It is amazing that an RTI application regarding the status of soldiers of Indian National Army (INA) has been referred to the Ministry of Home Affairs (MHA) by the Central Information Commission (CIC). According to a recent PTI report the CIC has opined that the MHA is under an obligation to explain the logic or reason in “neglecting the members of INA led by Netaji and rejecting them the status of freedom fighters.” He further asked whether the MHA was ready to provide pension benefits to INA soldiers. If only the applicant or officers in the government dealing with query had taken pains to go through the records and various documents available in the archives such ridiculous doubts wouldn’t have arisen.
No doubt Netaji Subhas Chandra Bose was a charismatic leader of the INA. But unfortunately it is not widely known that he was not its founder. The founder president of INA was General Mohan Singh, who founded the organisation almost two years before Netaji landed in Singapore in July 1943. Mohan Singh was a young major of the British Indian Army who, like other INA soldiers, was a prisoner of war captured by the Japanese army.
In a foreword to his memoirs Lt. General Iwaichi Fujiwara, who was a close associate of Netaji in the strategic planning and tactical operations of INA, has written: “The young dashing Mohan Singh was the founder and creator of the INA. Without his burning patriotism, his immovable conviction and lightening action … no hope could possibly be entertained for the birth and growth of the INA. Without his spirited involvement at the initial stage no attempt to organize it later would have proved successful. Even the appearance of the great Netaji, a warrior son of India in Singapore in July 1943 would have proved too late for the purpose.”
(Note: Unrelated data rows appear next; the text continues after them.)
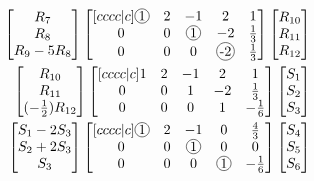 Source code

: \documentclass{report}
\theoremstyle{plain}
\theoremstyle{definition}
\theoremstyle{plain}
\newcommand*\circled[1]{\tikz[baseline=(char.base)]{
            \node[shape=circle,draw,inner sep=0.8pt] (char) {#1};}}
\begin{document}
\begin{align*}
\begin{bmatrix}
R_7\\
R_8\\
R_9 - 5R_8\\
\end{bmatrix}
\begin{bmatrix}[cccc|c]
\circled{1} & 2 & -1 & 2 & 1\\
0 & 0 & \circled{1} & -2 & \frac{1}{3}\\
0 & 0 & 0 & \circled{-2} & \frac{1}{3}\\
\end{bmatrix}
\begin{bmatrix}
R_{10}\\ R_{11}\\ R_{12}\\
\end{bmatrix}\\
\begin{bmatrix}
R_{10}\\
R_{11}\\
(-\frac{1}{2})R_{12}\\
\end{bmatrix}
\begin{bmatrix}[cccc|c]
1 & 2 & -1 & 2 & 1\\
0 & 0 & 1 & -2 & \frac{1}{3}\\
0 & 0 & 0 & 1 & -\frac{1}{6}\\
\end{bmatrix}
\begin{bmatrix}
S_1\\ S_2\\ S_3\\
\end{bmatrix}\\
\begin{bmatrix}
S_1 - 2S_3\\
S_2 + 2S_3\\
S_3\\
\end{bmatrix}
\begin{bmatrix}[cccc|c]
\circled{1} & 2 & -1 & 0 & \frac{4}{3}\\
0 & 0 & \circled{1} & 0 & 0\\
0 & 0 & 0 & \circled{1} & -\frac{1}{6}\\
\end{bmatrix}
\begin{bmatrix}
S_4\\ S_5\\ S_6\\

\end{bmatrix}
\end{align*}
\end{document}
General Fujiwara also felt that Netaji took the risk of a submarine voyage to S.E. Asia from Germany at the height of World War II as he had learnt the news of birth of INA, whose chief General Mohan Singh and other senior commanders were entreating him to take over the organisation for the achievement of his objectives.
According to Col. (Dr.) D.S. Raju, who served as medical adviser to both Netaji and General Mohan Singh the latter had insisted that Bose should be brought to Singapore as a pre-condition for his further cooperation with the Japanese authorities. Mohan Singh therefore had set the stage for the advent of Netaji to East Asia. However, Col. Raju felt that “from the military standpoint of view he came on the scene too late.”
By the beginning of 1944 when the INA forces and Japanese army entered the battle zone around Imphal it was too late. The Allied defences were very strong and the fortunes of Axis powers were on the decline. INA troops and the Japanese suffered heavy losses and were gradually pushed back and compelled to evacuate Burma. It was a tragic end of a glorious patriotic struggle but no historian could underestimate the value of INA and the role it played in expediting the end of the mighty empire.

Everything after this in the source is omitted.